Still Star-Crossed does a fantastic job staying true to Shakespeare’s Romeo & Juliet, especially in the way it is written. While I do think that is a good thing (and also says lots about author Melinda Taub’s writing talent), I believe the flowery dialogue will scare off some potential readers.

AUTHOR: Melinda Taub
SERIES: none
PUBLISHER: Delacorte Press
PUBLICATION DATE: July 9, 2013
ISBN: 9780385743501
PAGES: 352
SOURCE: public library Overdrive
GENRE: romance/Shakespeare spin-off
GIVE IT TO: MS, HS

SUMMARY OF STILL STAR-CROSSED

In the weeks following the deaths of Romeo and Juliet, the city of Verona is still being torn apart by endless fighting between the Capulets and the Montagues. Desperate for a solution, Prince Escalus arranges a betrothal between Rosaline (Juliet’s cousin and the girl Romeo liked before Juliet) and Benvolio (Romeo’s cousin and best friend) in the hopes that a marriage between the two houses will unite them.

Too bad Rosaline and Benvolio hate each other and resist the marriage with everything they have.

IF STILL STAR-CROSSED WERE FOOD, IT WOULD BE

Red onions. Lots of flavor, but the Shakespearean language will cause some readers to make a face.

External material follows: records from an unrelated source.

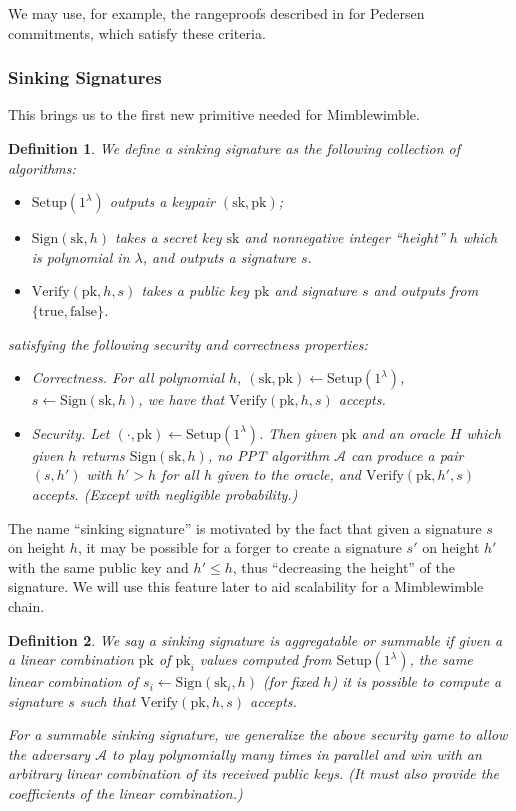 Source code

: \documentclass[letterpaper]{article}
\newtheorem{defn}{Definition}
\newcommand{\Setup}{\mathrm{Setup}}
\newcommand{\Sign}{\mathrm{Sign}}
\newcommand{\Verify}{\mathrm{Verify}}
\newcommand{\sk}{\mathrm{sk}}
\newcommand{\pk}{\mathrm{pk}}
\newcommand{\truth}{\{\mathrm{true}, \mathrm{false}\}}
\begin{document}
We may use, for example, the rangeproofs described in \cite{maxwell2015}
for Pedersen commitments, which satisfy these criteria.

\subsubsection{Sinking Signatures}

This brings us to the first new primitive needed for Mimblewimble.

\begin{defn} We define a \emph{sinking signature} as the following
collection of algorithms:
\begin{itemize}
\item $\Setup(1^\lambda)$ outputs a keypair $(\sk, \pk)$;
\item $\Sign(\sk, h)$ takes a secret key $\sk$ and nonnegative integer
``height'' $h$ which is polynomial in $\lambda$, and outputs a signature $s$.
\item $\Verify(\pk, h, s)$ takes a public key $\pk$ and signature $s$ and
outputs from $\truth$.
\end{itemize}
satisfying the following security and correctness properties:
\begin{itemize}
\item Correctness. For all polynomial $h$, $(\sk, \pk)\gets\Setup(1^\lambda)$,
$s\gets\Sign(\sk, h)$, we have that $\Verify(\pk, h, s)$ accepts.
\item Security. Let $(\cdot, \pk)\gets\Setup(1^\lambda)$. Then given $\pk$ and
an oracle $H$ which given $h$ returns $\Sign(\sk, h)$, no PPT algorithm
$\mathcal{A}$ can produce a pair $(s, h')$ with $h'>h$ for all $h$ given to
the oracle, and $\Verify(\pk, h', s)$ accepts.
(Except with negligible probability.)
\end{itemize}\label{sinkingsig}
\end{defn}

The name ``sinking signature'' is motivated by the fact that given a signature
$s$ on height $h$, it may be possible for a forger to create a signature $s'$
on height $h'$ with the same public key and $h' \leq h$, thus ``decreasing the
height'' of the signature. We will use this feature later to aid scalability for
a Mimblewimble chain.

\begin{defn} We say a sinking signature is \emph{aggregatable} or \emph{summable}
if given a a linear combination $\pk$ of $\pk_i$ values computed from $\Setup(1^\lambda)$,
the same linear combination of $s_i\gets\Sign(\sk_i, h)$ (for fixed $h$) it
is possible to compute a signature $s$ such that $\Verify(\pk, h, s)$ accepts.

For a summable sinking signature, we generalize the above security game to allow
the adversary $\mathcal{A}$ to play polynomially many times in parallel and win
with an arbitrary linear combination of its received public keys. (It must also
provide the coefficients of the linear combination.)
\label{homodef}
\end{defn}
\end{document}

REVIEW OF STILL STAR-CROSSED

I love Shakespeare myself, but even as an adult with a degree in English, Still Star-Crossed isn’t the easiest story to read and understand. As tough as Shakespeare is for me now, it was much, much harder when I was a teen. I never would have chosen this book for myself 25 years ago.

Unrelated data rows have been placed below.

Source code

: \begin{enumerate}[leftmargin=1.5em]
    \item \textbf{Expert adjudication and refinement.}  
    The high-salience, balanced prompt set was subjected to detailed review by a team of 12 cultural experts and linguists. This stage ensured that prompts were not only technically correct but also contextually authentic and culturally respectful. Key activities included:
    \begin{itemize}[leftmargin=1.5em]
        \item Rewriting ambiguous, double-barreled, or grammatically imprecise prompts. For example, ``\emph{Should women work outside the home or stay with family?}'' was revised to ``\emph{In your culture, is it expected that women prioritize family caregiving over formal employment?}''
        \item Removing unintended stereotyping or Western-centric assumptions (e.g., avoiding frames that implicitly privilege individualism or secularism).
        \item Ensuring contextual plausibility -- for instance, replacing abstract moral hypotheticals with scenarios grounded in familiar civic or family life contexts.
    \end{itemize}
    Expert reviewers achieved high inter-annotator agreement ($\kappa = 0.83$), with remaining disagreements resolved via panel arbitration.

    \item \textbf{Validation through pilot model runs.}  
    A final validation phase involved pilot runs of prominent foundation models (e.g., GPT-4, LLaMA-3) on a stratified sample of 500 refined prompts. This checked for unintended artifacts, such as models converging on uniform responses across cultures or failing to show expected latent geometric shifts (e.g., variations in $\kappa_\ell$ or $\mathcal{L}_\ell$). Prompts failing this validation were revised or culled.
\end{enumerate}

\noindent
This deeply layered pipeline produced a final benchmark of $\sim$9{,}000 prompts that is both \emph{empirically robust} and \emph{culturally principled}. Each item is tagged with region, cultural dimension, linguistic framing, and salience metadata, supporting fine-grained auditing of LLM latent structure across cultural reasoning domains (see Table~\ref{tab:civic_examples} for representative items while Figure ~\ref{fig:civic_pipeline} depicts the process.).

I understand this story because I have scruntinized R & J for high school and college courses. I have seen tons of R & J spin-off movies and read lots of R & J spin-off books. All of these things give me a prior knowledge base that helps me understand character and language, which most teen readers will not yet have.

It is well-written, but I got bored with the story at times. I skimmed some parts. It picks up when Rosaline and Benvolio make a pact to find a way out of their forced betrothal, but that’s not until about halfway through. Action is sparse in places, and I wasn’t sure if I was supposed to root for Rosaline + Benvolio or Rosaline + Prince Escalus.

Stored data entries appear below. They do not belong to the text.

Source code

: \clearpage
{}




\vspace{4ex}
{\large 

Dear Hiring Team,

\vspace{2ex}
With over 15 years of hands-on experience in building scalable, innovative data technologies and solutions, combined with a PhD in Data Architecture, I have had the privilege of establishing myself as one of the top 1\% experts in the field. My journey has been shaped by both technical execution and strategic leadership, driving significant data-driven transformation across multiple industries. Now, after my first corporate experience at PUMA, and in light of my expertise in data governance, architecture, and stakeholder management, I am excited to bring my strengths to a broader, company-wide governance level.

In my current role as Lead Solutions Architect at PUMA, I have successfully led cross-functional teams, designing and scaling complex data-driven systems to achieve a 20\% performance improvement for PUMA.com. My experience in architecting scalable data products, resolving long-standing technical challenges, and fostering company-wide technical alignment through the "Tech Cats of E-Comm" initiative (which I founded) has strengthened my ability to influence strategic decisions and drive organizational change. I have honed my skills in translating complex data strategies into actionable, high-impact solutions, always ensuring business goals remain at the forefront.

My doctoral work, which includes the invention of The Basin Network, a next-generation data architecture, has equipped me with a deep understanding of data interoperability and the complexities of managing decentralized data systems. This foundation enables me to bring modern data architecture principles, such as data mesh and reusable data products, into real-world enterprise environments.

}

Readers who make it to the end will be rewarded with a sweet and satisfying story where roguish Benvolio becomes quite the swoon-worthy suitor. I also enjoyed the subplot involving Rosaline’s sister Livia and County Paris, who was previously betrothed to Juliet.

THE BOTTOM LINE: Still Star-Crossed is a well-written spin-off that complements Romeo & Juliet nicely.

STATUS IN MY LIBRARY: On order. My students do sometimes request Shakespeare, particularly Romeo & Juliet stories, and this book would be an easy sell for those wanting to try it out.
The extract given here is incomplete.